Прощание. 1914–1915. Бумага, тушь.
Что делать? Прежде всего надо где-нибудь закрепиться. Может, в Петрограде?
Честно говоря, мне туда не хотелось.
В деревне, где мы с женой проводили лето, жил великий раввин Шнеерсон.
К нему съезжались со всей округи. Каждый со своими бедами.
Одни спрашивали совета, как избежать военной службы. Другие, у кого не было детей, жаждали его благословения. Приходили узнать, как толковать какое-нибудь место из Талмуда. Или просто увидеть его, подойти к нему поближе. Кто за чем.
Но художника в списке посетителей наверняка никогда не значилось.
И вот, Господи Боже! — не зная, на что решиться, совсем запутавшись, я тоже рискнул пойти за советом к ученому раби. (Возможно, мне припомнились раввинские песни, которые пела мама по субботам.)
Вдруг он и вправду святой?
Голова старика. 1914. Бумага, тушь.
Раби жил в этой деревне летом, и дом его, облепленный пристройками для учеников и слуг, походил на старую синагогу.
В приемные дни в сенях было полно народу.
Толкались, шумели, галдели.
Но за хорошую мзду можно было пройти побыстрее.
Привратник сказал мне, что с простыми смертными раби разговаривает недолго. Надо изложить все вопросы в письменном виде и, как войдешь, сразу отдать ему.
И никаких объяснений.
Вот наконец подходит моя очередь, передо мной открывается дверь, меня выталкивают из человеческого муравейника, и я оказываюсь в просторном зале с зелеными стенами.
Квадратном, тихом, почти пустом.
В глубине стол, заваленный бумагами, просьбами, ходатайствами, деньгами.
За столом — раби. Один.
Горит свеча. Раби читает мою записку. И поднимает на меня глаза.
— Так ты хочешь ехать в Петроград, сын мой? Думаешь, там вам будет лучше? Что ж, благословляю тебя, сын мой. Поезжай.
— Но, раби, мне больше хочется остаться в Витебске. Понимаете, там живут мои родители и родители жены, там…
— Ну, что ж, сын мой, если тебе больше нравится в Витебске, благословляю тебя, оставайся.
Поговорить бы с ним подольше. На языке вертелось множество вопросов. Об искусстве вообще и о моем в частности. Может, он поделился бы со мной божественным вдохновением. Как знать?
Улица вечером. 1914. Бумага, тушь.
Спросить бы: правда ли, что, как сказано в Библии, израильский народ избран Богом? Да узнать бы, что он думает о Христе, чей светлый образ давно тревожил мою душу.
Но я выхожу, не обернувшись.
Спешу к жене. Ясная луна. Лают собаки. Где еще будет так хорошо? Чего же искать?
Господи! Велика мудрость раби Шнеерсона!
С тех пор, что бы мне ни посоветовали, я всегда поступаю наоборот.
Я бы с радостью остался в деревне, где волею случая встретился с раби, который вскоре вернулся в местечко Любавичи, свою столицу.
Но как же быть с войной и с призывом?
Что делать? Жена хочет в большой город. Она любит культуру. И она права.
Ей и так хватает забот со мной.
Я же никогда не понимал, чего ради люди сбиваются в кучу, теснятся в одном месте, когда за пределами городов простираются во все стороны тысячи и тысячи километров свободного пространства.
Меня вполне устроило бы какое-нибудь захолустье. Чем плохо?
Я бы сидел в синагоге и смотрел в окно. Просто сидел бы и смотрел. Или на скамейке у реки, или ходил бы в гости.

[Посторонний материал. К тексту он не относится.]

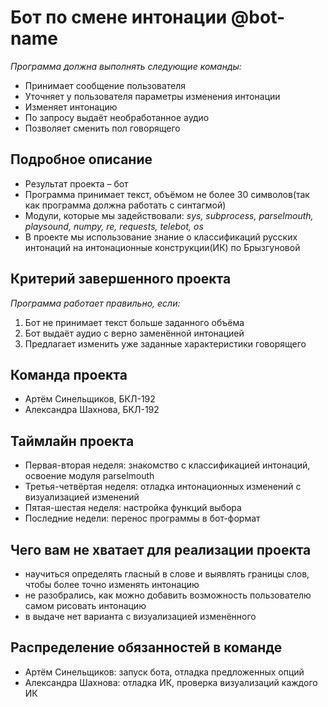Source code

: # Бот по смене интонации @bot-name
_Программа должна выполнять следующие команды:_
- Принимает сообщение пользователя
- Уточняет у пользователя параметры изменения интонации
- Изменяет интонацию 
- По запросу выдаёт необработанное аудио
- Позволяет сменить пол говорящего

## Подробное описание
- Результат проекта – бот
- Программа принимает текст, объёмом не более 30 символов(так как программа должна работать с синтагмой)
- Модули, которые мы задействовали: _sys, subprocess, parselmouth, playsound, numpy, re, requests, telebot, os_
- В проекте мы использование знание о классификаций русских интонаций на интонационные конструкции(ИК) по Брызгуновой
## Критерий завершенного проекта 
_Программа работает правильно, если:_

1. Бот не принимает текст больше заданного объёма
2. Бот выдаёт аудио с верно заменённой интонацией
3. Предлагает изменить уже заданные характеристики говорящего

## Команда проекта

- Артём Синельщиков, БКЛ-192
- Александра Шахнова, БКЛ-192

## Таймлайн проекта

- Первая-вторая неделя: знакомство с классификацией интонаций, освоение модуля parselmouth
- Третья-четвёртая неделя: отладка интонационных изменений с визуализацией изменений
- Пятая-шестая неделя: настройка функций выбора
- Последние недели: перенос программы в бот-формат

## Чего вам не хватает для реализации проекта

- научиться определять гласный в слове и выявлять границы слов, чтобы более точно изменять интонацию
- не разобрались, как можно добавить возможность пользователю самом рисовать интонацию
- в выдаче нет варианта с визуализацией изменённого 

## Распределение обязанностей в команде

- Артём Синельщиков: запуск бота, отладка предложенных опций
- Александра Шахнова: отладка ИК, проверка визуализаций каждого ИК
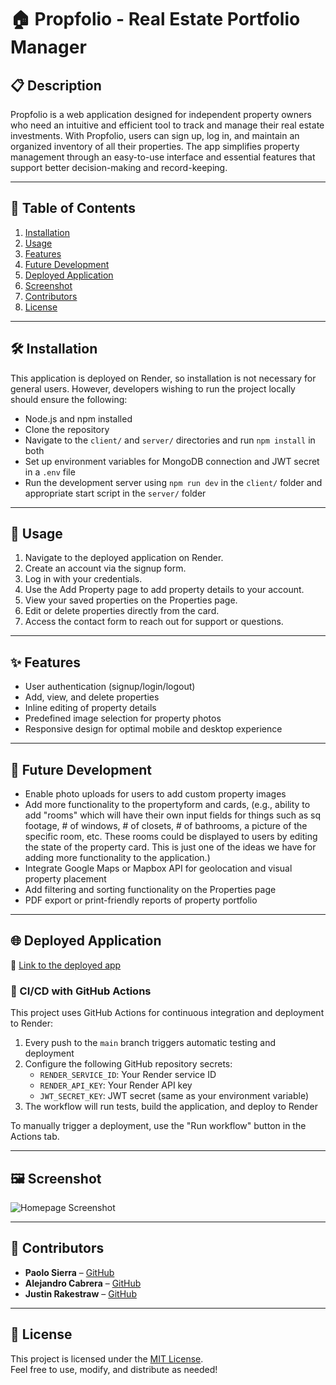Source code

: # 🏠 Propfolio - Real Estate Portfolio Manager

## 📋 Description
Propfolio is a web application designed for independent property owners who need an intuitive and efficient tool to track and manage their real estate investments. With Propfolio, users can sign up, log in, and maintain an organized inventory of all their properties. The app simplifies property management through an easy-to-use interface and essential features that support better decision-making and record-keeping.

---

## 📂 Table of Contents
1. [Installation](#installation)
2. [Usage](#usage)
3. [Features](#features)
4. [Future Development](#future-development)
5. [Deployed Application](#deployed-application)
6. [Screenshot](#screenshot)
7. [Contributors](#contributors)
8. [License](#license)

---

## 🛠 Installation
This application is deployed on Render, so installation is not necessary for general users. However, developers wishing to run the project locally should ensure the following:

- Node.js and npm installed
- Clone the repository
- Navigate to the `client/` and `server/` directories and run `npm install` in both
- Set up environment variables for MongoDB connection and JWT secret in a `.env` file
- Run the development server using `npm run dev` in the `client/` folder and appropriate start script in the `server/` folder

---

## 🚀 Usage
1. Navigate to the deployed application on Render.
2. Create an account via the signup form.
3. Log in with your credentials.
4. Use the Add Property page to add property details to your account.
5. View your saved properties on the Properties page.
6. Edit or delete properties directly from the card.
7. Access the contact form to reach out for support or questions.

---

## ✨ Features
- User authentication (signup/login/logout)
- Add, view, and delete properties
- Inline editing of property details
- Predefined image selection for property photos
- Responsive design for optimal mobile and desktop experience

---

## 🔮 Future Development
- Enable photo uploads for users to add custom property images
- Add more functionality to the propertyform and cards, (e.g., ability to add "rooms" which will have their own input fields for things such as sq footage, # of windows, # of closets, # of bathrooms, a picture of the specific room, etc. These rooms could be displayed to users by editing the state of the property card. This is just one of the ideas we have for adding more functionality to the application.)
- Integrate Google Maps or Mapbox API for geolocation and visual property placement
- Add filtering and sorting functionality on the Properties page
- PDF export or print-friendly reports of property portfolio

---

## 🌐 Deployed Application
🔗 [Link to the deployed app](https://your-render-link.com)  
<!-- Replace with actual Render deployment URL -->

### 🚀 CI/CD with GitHub Actions
This project uses GitHub Actions for continuous integration and deployment to Render:

1. Every push to the `main` branch triggers automatic testing and deployment
2. Configure the following GitHub repository secrets:
   - `RENDER_SERVICE_ID`: Your Render service ID
   - `RENDER_API_KEY`: Your Render API key
   - `JWT_SECRET_KEY`: JWT secret (same as your environment variable)
3. The workflow will run tests, build the application, and deploy to Render

To manually trigger a deployment, use the "Run workflow" button in the Actions tab.

---

## 🖼 Screenshot
![Homepage Screenshot](./assets/images/screenshot-homepage.png)  
<!-- Replace the path with the correct relative path to your screenshot -->

---

## 👥 Contributors

- **Paolo Sierra** – [GitHub](https://github.com/Narupo)
- **Alejandro Cabrera** – [GitHub](https://github.com/realalejandrocf)
- **Justin Rakestraw** – [GitHub](https://github.com/your-gh-username)

---

## 📄 License

This project is licensed under the [MIT License](https://opensource.org/licenses/MIT).  
Feel free to use, modify, and distribute as needed!
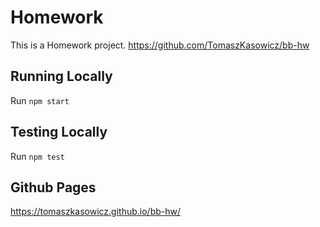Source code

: # Homework

This is a Homework project.
https://github.com/TomaszKasowicz/bb-hw

## Running Locally

Run `npm start`

## Testing Locally

Run `npm test`

## Github Pages

https://tomaszkasowicz.github.io/bb-hw/
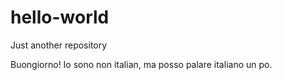 hello-world
===========

Just another repository

Buongiorno! Io sono non italian, ma posso palare italiano un po.
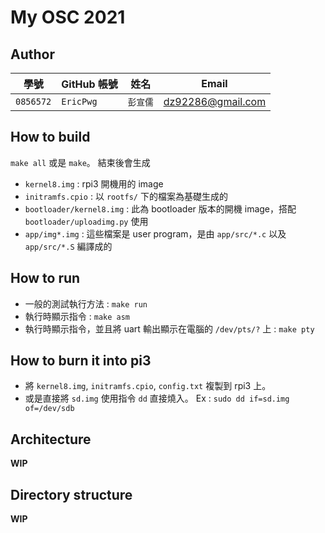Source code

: # My OSC 2021

## Author

| 學號 | GitHub 帳號 | 姓名 | Email |
| --- | ----------- | --- | --- |
|`0856572`| `EricPwg` | `彭宣儒` | dz92286@gmail.com |

## How to build

`make all` 或是 `make`。
結束後會生成
* `kernel8.img` : rpi3 開機用的 image
* `initramfs.cpio` : 以 `rootfs/` 下的檔案為基礎生成的
* `bootloader/kernel8.img` : 此為 bootloader 版本的開機 image，搭配 `bootloader/uploadimg.py` 使用
* `app/img*.img` : 這些檔案是 user program，是由 `app/src/*.c` 以及 `app/src/*.S` 編譯成的

## How to run

* 一般的測試執行方法 : `make run`
* 執行時顯示指令 : `make asm`
* 執行時顯示指令，並且將 uart 輸出顯示在電腦的 `/dev/pts/?` 上 : `make pty`

## How to burn it into pi3

* 將 `kernel8.img`, `initramfs.cpio`, `config.txt` 複製到 rpi3 上。
* 或是直接將 `sd.img` 使用指令 `dd` 直接燒入。 Ex : `sudo dd if=sd.img of=/dev/sdb`

## Architecture

**WIP**

## Directory structure

**WIP**
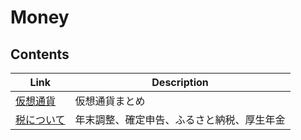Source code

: # Money


## Contents
| Link | Description |
| --- | --- |
| [仮想通貨](cryptocurrency.md) | 仮想通貨まとめ |
| [税について](tax.md)          | 年末調整、確定申告、ふるさと納税、厚生年金 |
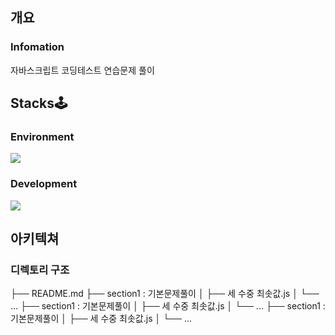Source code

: ## 개요
### Infomation
자바스크립트 코딩테스트 연습문제 풀이


## Stacks🕹
### Environment
<img src="https://img.shields.io/badge/VisualStudioCode-007ACC?style=flat-square&logo=Visual Studio Code&logoColor=white"/>

### Development
<img src="https://img.shields.io/badge/JAVASCRIPT-F7DF1E?style=flat-square&logo=JavaScript&logoColor=white"/>


## 아키텍쳐
### 디렉토리 구조
├── README.md
├── section1 : 기본문제풀이
│   ├── 세 수중 최솟값.js
│   └── ...
├── section1 : 기본문제풀이
│   ├── 세 수중 최솟값.js
│   └── ...
├── section1 : 기본문제풀이
│   ├── 세 수중 최솟값.js
│   └── ...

Солдат и жена. 1914. Бумага, тушь.
И писал, писал бы картины, которые, может быть, поразят мир.
Не суждено.
В один прекрасный день — это только так говорится, а вообще-то день был дождливый — настает мой черед, и я тоже карабкаюсь в вагон, переполненный новобранцами, которые ругаются и дерутся за место.
Еле держусь на ступеньках. Поезд трогается. Прижимаюсь к спине стоящего впереди. Поехали.
Счастливчики, пробравшиеся внутрь, отпихивают остальных и дают советы.
— Дай ему (то есть мне) по морде, да и все.
Стоит им только податься назад, шевельнуть заплечными мешками — и я свалюсь на рельсы, в темные заснеженные поля.
Что есть сил сжимаю поручень, руки мерзнут и деревенеют.
Состав летит вперед, лечу и я.
Плащ надувается, как парашют, хлопают застывшие на морозе полы.
Так я приехал в Петроград. Зачем?
Там нашлась для меня на время войны тихая гавань — военная контора, где я сидел и строчил бумажки.
Начальник безжалостно тиранил меня.
Это был мой шурин, который все боялся, как бы ему не попало за мою нерадивость, вот и придирался.
Бывало, подойдет, попросит какую-нибудь справку. Но поскольку я — увы! — почти никогда не мог найти требуемое, он расшвыривал мои бумажки и в бешенстве орал:
— Что у вас за кавардак? Что вы тут развели?
Помилуйте, Марк Захарович, не знать таких вещей, ведь это элементарно!..
Выпученные глаза, багровые щеки — мне становилось жаль его.
Я невольно улыбался.
Впрочем, в конце концов он кое-что сумел мне вдолбить: я научился худо-бедно разбираться во «входящих и исходящих». И даже мог состряпать докладную.
По сравнению с этой службой фронт казался мне увеселительной прогулкой, этакой гимнастикой на свежем воздухе.
Вечером я уныло брел домой.
И чуть не плакал.
Жена, которой я рассказывал о своих муках, молча слушала и сочувствовала.
Счастье, если удавалось вечером хоть немного подержать в руках кисть или поболтать с приятелем, врачом и литератором по имени Баал-Машковец-Эльяшев.
Эта дружба была для меня большой поддержкой в трудное время.
Познакомились мы в доме у коллекционера Каган-Шабшая во время горячего диспута о судьбах искусства.
Каган был одним из первых покупателей моих картин. Он выбрал несколько штук для национального музея, который собирался основать.
Каждый вечер мы с Эльяшевым бродили в потемках по улицам и он изощрялся передо мной в красноречии.
Порой резко поворачивался, заглядывая мне в лицо и поблескивая очками.
Я видел его черные усики и острые, пристальные глаза.
Добродушный скептик, он говорил, слушал, спорил, размахивая руками и прихрамывая.
Мы очень сблизились.
Случалось, я оставался у него ночевать, и тогда он болтал до утра при слабом свете ночника у изголовья. Рассуждал о писателях, о войне, вообще о жизни, об искусстве, о революции, о своем племяннике наркоме, без конца говорил о жене, которая от него ушла.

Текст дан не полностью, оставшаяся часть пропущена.